Trump claimed without evidence that China and Russia are examining helicopters the US abandoned in Afghanistan to steal their secrets

·2 min read
Donald trump during an interview on full measure
Former President Donald Trump. Full Measure
  • The US left aircraft, vehicles, guns, and other equipment in Afghanistan during the troop pullout.

  • Trump claimed Sunday that China and Russia were studying abandoned Apache helicopters.

  • A Pentagon spokesperson told Insider: "No Apaches were left behind in Afghanistan."

  • See more stories on Insider's business page.

Former President Donald Trump has claimed, without providing evidence, that China and Russia were seizing helicopters abandoned by the US military in Afghanistan and plundering their secrets.

During its swift pullout from Afghanistan, the US military left behind aircraft, land vehicles, guns, and scores of other equipment.

"I guarantee that China, Russia already have our Apache helicopters, and they're taking them apart to find out exactly how they're made. They're the best in the world by far," Trump said during an interview on "Full Measure with Sharyl Attkisson" that aired Sunday.

"And they're taking them apart so they can make the exact same equipment. They're very good at that. It's a disgrace."

Speaking from his golf club in Bedminster, New Jersey, Trump offered no evidence for his remarks, but when asked if he still received US intelligence briefings, he said: "I get if I want. I get what I want. I hear what's going on."

"By the way, you don't need intel briefings. All you have to do is read the news or turn on the television," he said.

A Pentagon spokesperson told Insider, "No Apaches were left behind in Afghanistan."

In the interview, Trump went on to slam the Biden administration's handing of the Afghanistan pullout.

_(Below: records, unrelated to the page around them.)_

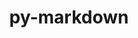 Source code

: ---
title: "py-markdown"
layout: cache
categories: [package, develop-2024-03-17]
meta: {"versions": ["3.4.1"], "compilers": ["apple-clang@=15.0.0", "gcc@=11.4.0"], "oss": ["ubuntu22.04", "ventura"], "platforms": ["darwin", "linux"], "targets": ["aarch64", "neoverse_v1", "neoverse_v2", "x86_64_v3"], "stacks": ["e4s", "e4s-neoverse-v2", "e4s-neoverse_v1", "ml-darwin-aarch64-mps", "ml-linux-x86_64-cpu", "ml-linux-x86_64-cuda", "ml-linux-x86_64-rocm", "root"], "num_specs": 9, "num_specs_by_stack": {"root": 9, "ml-darwin-aarch64-mps": 1, "e4s-neoverse_v1": 2, "e4s-neoverse-v2": 2, "ml-linux-x86_64-cuda": 2, "ml-linux-x86_64-rocm": 1, "ml-linux-x86_64-cpu": 2, "e4s": 2}}
spec_details: [{"hash": "yc5tmqpcw7a7rwb6vngpfm4iwkzo54a7", "compiler": "apple-clang@=15.0.0", "versions": ["3.4.1"], "os": "ventura", "platform": "darwin", "target": "aarch64", "variants": ["build_system=python_pip"], "stacks": ["root", "ml-darwin-aarch64-mps"], "size": "-", "tarball": "https://binaries.spack.io/develop-2024-03-17/build_cache/darwin-ventura-aarch64/apple-clang-15.0.0/py-markdown-3.4.1/darwin-ventura-aarch64-apple-clang-15.0.0-py-markdown-3.4.1-yc5tmqpcw7a7rwb6vngpfm4iwkzo54a7.spack"}, {"hash": "wxazanhacurhmue6xcn4xhrgrqhqxi3m", "compiler": "gcc@=11.4.0", "versions": ["3.4.1"], "os": "ubuntu22.04", "platform": "linux", "target": "neoverse_v1", "variants": ["build_system=python_pip"], "stacks": ["root", "e4s-neoverse_v1"], "size": "-", "tarball": "https://binaries.spack.io/develop-2024-03-17/build_cache/linux-ubuntu22.04-neoverse_v1/gcc-11.4.0/py-markdown-3.4.1/linux-ubuntu22.04-neoverse_v1-gcc-11.4.0-py-markdown-3.4.1-wxazanhacurhmue6xcn4xhrgrqhqxi3m.spack"}, {"hash": "nraikvyp2dgqlorilys5pzv4kefjilou", "compiler": "gcc@=11.4.0", "versions": ["3.4.1"], "os": "ubuntu22.04", "platform": "linux", "target": "neoverse_v1", "variants": ["build_system=python_pip"], "stacks": ["root", "e4s-neoverse_v1"], "size": "-", "tarball": "https://binaries.spack.io/develop-2024-03-17/build_cache/linux-ubuntu22.04-neoverse_v1/gcc-11.4.0/py-markdown-3.4.1/linux-ubuntu22.04-neoverse_v1-gcc-11.4.0-py-markdown-3.4.1-nraikvyp2dgqlorilys5pzv4kefjilou.spack"}, {"hash": "xtrunij7o5z37stn2tbfapuae2ngktw7", "compiler": "gcc@=11.4.0", "versions": ["3.4.1"], "os": "ubuntu22.04", "platform": "linux", "target": "neoverse_v2", "variants": ["build_system=python_pip"], "stacks": ["e4s-neoverse-v2", "root"], "size": "-", "tarball": "https://binaries.spack.io/develop-2024-03-17/build_cache/linux-ubuntu22.04-neoverse_v2/gcc-11.4.0/py-markdown-3.4.1/linux-ubuntu22.04-neoverse_v2-gcc-11.4.0-py-markdown-3.4.1-xtrunij7o5z37stn2tbfapuae2ngktw7.spack"}, {"hash": "xbokc7pkjpqnutcgnmr676smjjergqjp", "compiler": "gcc@=11.4.0", "versions": ["3.4.1"], "os": "ubuntu22.04", "platform": "linux", "target": "neoverse_v2", "variants": ["build_system=python_pip"], "stacks": ["e4s-neoverse-v2", "root"], "size": "-", "tarball": "https://binaries.spack.io/develop-2024-03-17/build_cache/linux-ubuntu22.04-neoverse_v2/gcc-11.4.0/py-markdown-3.4.1/linux-ubuntu22.04-neoverse_v2-gcc-11.4.0-py-markdown-3.4.1-xbokc7pkjpqnutcgnmr676smjjergqjp.spack"}, {"hash": "i2nb5ok7dod2j3qjscwlgegexuxyydcj", "compiler": "gcc@=11.4.0", "versions": ["3.4.1"], "os": "ubuntu22.04", "platform": "linux", "target": "x86_64_v3", "variants": ["build_system=python_pip"], "stacks": ["ml-linux-x86_64-cuda", "ml-linux-x86_64-rocm", "root", "ml-linux-x86_64-cpu"], "size": "-", "tarball": "https://binaries.spack.io/develop-2024-03-17/build_cache/linux-ubuntu22.04-x86_64_v3/gcc-11.4.0/py-markdown-3.4.1/linux-ubuntu22.04-x86_64_v3-gcc-11.4.0-py-markdown-3.4.1-i2nb5ok7dod2j3qjscwlgegexuxyydcj.spack"}, {"hash": "pwtjw5ttll37gclvgwdrd4sryzzlhc6j", "compiler": "gcc@=11.4.0", "versions": ["3.4.1"], "os": "ubuntu22.04", "platform": "linux", "target": "x86_64_v3", "variants": ["build_system=python_pip"], "stacks": ["e4s", "root"], "size": "-", "tarball": "https://binaries.spack.io/develop-2024-03-17/build_cache/linux-ubuntu22.04-x86_64_v3/gcc-11.4.0/py-markdown-3.4.1/linux-ubuntu22.04-x86_64_v3-gcc-11.4.0-py-markdown-3.4.1-pwtjw5ttll37gclvgwdrd4sryzzlhc6j.spack"}, {"hash": "rhhjsfob2imgb3vtcyue3jci4mdlzwgn", "compiler": "gcc@=11.4.0", "versions": ["3.4.1"], "os": "ubuntu22.04", "platform": "linux", "target": "x86_64_v3", "variants": ["build_system=python_pip"], "stacks": ["ml-linux-x86_64-cuda", "root", "ml-linux-x86_64-cpu"], "size": "-", "tarball": "https://binaries.spack.io/develop-2024-03-17/build_cache/linux-ubuntu22.04-x86_64_v3/gcc-11.4.0/py-markdown-3.4.1/linux-ubuntu22.04-x86_64_v3-gcc-11.4.0-py-markdown-3.4.1-rhhjsfob2imgb3vtcyue3jci4mdlzwgn.spack"}, {"hash": "mvgl4z5skppeazrhjumz6icfhzrgzrcr", "compiler": "gcc@=11.4.0", "versions": ["3.4.1"], "os": "ubuntu22.04", "platform": "linux", "target": "x86_64_v3", "variants": ["build_system=python_pip"], "stacks": ["e4s", "root"], "size": "-", "tarball": "https://binaries.spack.io/develop-2024-03-17/build_cache/linux-ubuntu22.04-x86_64_v3/gcc-11.4.0/py-markdown-3.4.1/linux-ubuntu22.04-x86_64_v3-gcc-11.4.0-py-markdown-3.4.1-mvgl4z5skppeazrhjumz6icfhzrgzrcr.spack"}]
---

"It's the most incompetently handled withdrawal in history. There's never been anything like this, where we gave them $85 billion worth of brand-new, beautiful equipment," he said.

Trump's reference to the $85 billion worth of equipment is inflated: As The Washington Post previously reported, that figure appears to be a high estimate for all spending appropriated for Afghanistan since 2001, and only a fraction of that went to equipment. The value of the equipment left behind in Afghanistan and seized by the Taliban is also unclear.

The US military said last month that it had permanently disabled more than 150 vehicles and aircraft before it left so they could "never be used again," though Taliban fighters have been able to capture other arsenal.

Earlier this month a Times of London journalist reported that the Taliban used US-made weapons and handcuffs in their battle for Panjshir, the last Afghan province resisting their rule.

Republicans, including Trump, have blamed President Joe Biden for the US withdrawal from Afghanistan, while Biden officials have blamed Trump and Afghan forces.